▶ **Record extracts**
○ ○ ○ ○

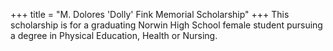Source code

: +++
title = "M. Dolores 'Dolly' Fink Memorial Scholarship"
+++
This scholarship is for a graduating Norwin High School female student pursuing a degree in Physical Education, Health or Nursing.
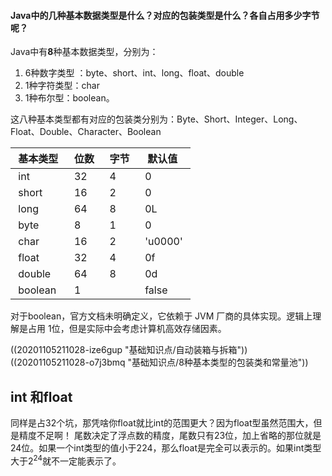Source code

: #### Java中的几种基本数据类型是什么？对应的包装类型是什么？各自占用多少字节呢？

Java中有**8**种基本数据类型，分别为：

1. 6种数字类型 ：byte、short、int、long、float、double
2. 1种字符类型：char
3. 1种布尔型：boolean。

这八种基本类型都有对应的包装类分别为：Byte、Short、Integer、Long、Float、Double、Character、Boolean

|  基本类型   |  位数   |  字节    |  默认值     |
| :---------------- | :---------- | :----------- | ----------------- |
|  int       |  32     |  4      |  0        |
|  short       |  16     |  2      |  0        |
|  long       |  64     |  8      |  0L        |
|  byte       |  8     |  1      |  0        |
|  char       |  16     |  2      |  'u0000'        |
|  float       |  32     |  4      |  0f        |
|  double       |  64     |  8      |  0d        |
|  boolean       |  1     |        |  false        |

对于boolean，官方文档未明确定义，它依赖于 JVM 厂商的具体实现。逻辑上理解是占用 1位，但是实际中会考虑计算机高效存储因素。

((20201105211028-ize6gup "基础知识点/自动装箱与拆箱"))
((20201105211028-o7j3bmq "基础知识点/8种基本类型的包装类和常量池"))

## int 和float

同样是占32个坑，那凭啥你float就比int的范围更大？因为float型虽然范围大，但是精度不足啊！
尾数决定了浮点数的精度，尾数只有23位，加上省略的那位就是24位。如果一个int类型的值小于224，那么float是完全可以表示的。如果int类型大于$2^{24}$就不一定能表示了。
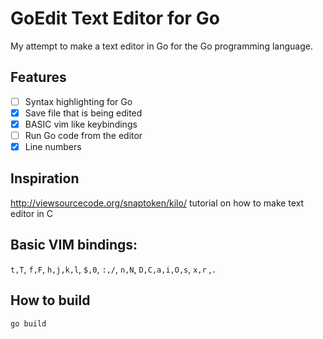 # GoEdit Text Editor for Go

My attempt to make a text editor in Go for the Go programming language.

## Features
- [ ] Syntax highlighting for Go
- [x] Save file that is being edited
- [x] BASIC vim like keybindings
- [ ] Run Go code from the editor
- [x] Line numbers

## Inspiration
http://viewsourcecode.org/snaptoken/kilo/ tutorial on how to make text editor in C

## Basic VIM bindings:
`t,T`, `f,F`, `h,j,k,l`, `$,0`, `:,/`, `n,N`, `D,C,a,i,O,s`, `x,r` ,`.`

## How to build
`go build`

○ ○ ○ ○

▶ **Your assignment**
Copy all the records above exactly, but leave out the pictures.

▶ **Reply**
Source code

: +++
title = "M. Dolores 'Dolly' Fink Memorial Scholarship"
+++
This scholarship is for a graduating Norwin High School female student pursuing a degree in Physical Education, Health or Nursing.
Source code

: #### Java中的几种基本数据类型是什么？对应的包装类型是什么？各自占用多少字节呢？

Java中有**8**种基本数据类型，分别为：

1. 6种数字类型 ：byte、short、int、long、float、double
2. 1种字符类型：char
3. 1种布尔型：boolean。

这八种基本类型都有对应的包装类分别为：Byte、Short、Integer、Long、Float、Double、Character、Boolean

|  基本类型   |  位数   |  字节    |  默认值     |
| :---------------- | :---------- | :----------- | ----------------- |
|  int       |  32     |  4      |  0        |
|  short       |  16     |  2      |  0        |
|  long       |  64     |  8      |  0L        |
|  byte       |  8     |  1      |  0        |
|  char       |  16     |  2      |  'u0000'        |
|  float       |  32     |  4      |  0f        |
|  double       |  64     |  8      |  0d        |
|  boolean       |  1     |        |  false        |

对于boolean，官方文档未明确定义，它依赖于 JVM 厂商的具体实现。逻辑上理解是占用 1位，但是实际中会考虑计算机高效存储因素。

((20201105211028-ize6gup "基础知识点/自动装箱与拆箱"))
((20201105211028-o7j3bmq "基础知识点/8种基本类型的包装类和常量池"))

## int 和float

同样是占32个坑，那凭啥你float就比int的范围更大？因为float型虽然范围大，但是精度不足啊！
尾数决定了浮点数的精度，尾数只有23位，加上省略的那位就是24位。如果一个int类型的值小于224，那么float是完全可以表示的。如果int类型大于$2^{24}$就不一定能表示了。
 # GoEdit Text Editor for Go

My attempt to make a text editor in Go for the Go programming language.

## Features
- [ ] Syntax highlighting for Go
- [x] Save file that is being edited
- [x] BASIC vim like keybindings
- [ ] Run Go code from the editor
- [x] Line numbers

## Inspiration
http://viewsourcecode.org/snaptoken/kilo/ tutorial on how to make text editor in C

## Basic VIM bindings:
`t,T`, `f,F`, `h,j,k,l`, `$,0`, `:,/`, `n,N`, `D,C,a,i,O,s`, `x,r` ,`.`

## How to build
`go build`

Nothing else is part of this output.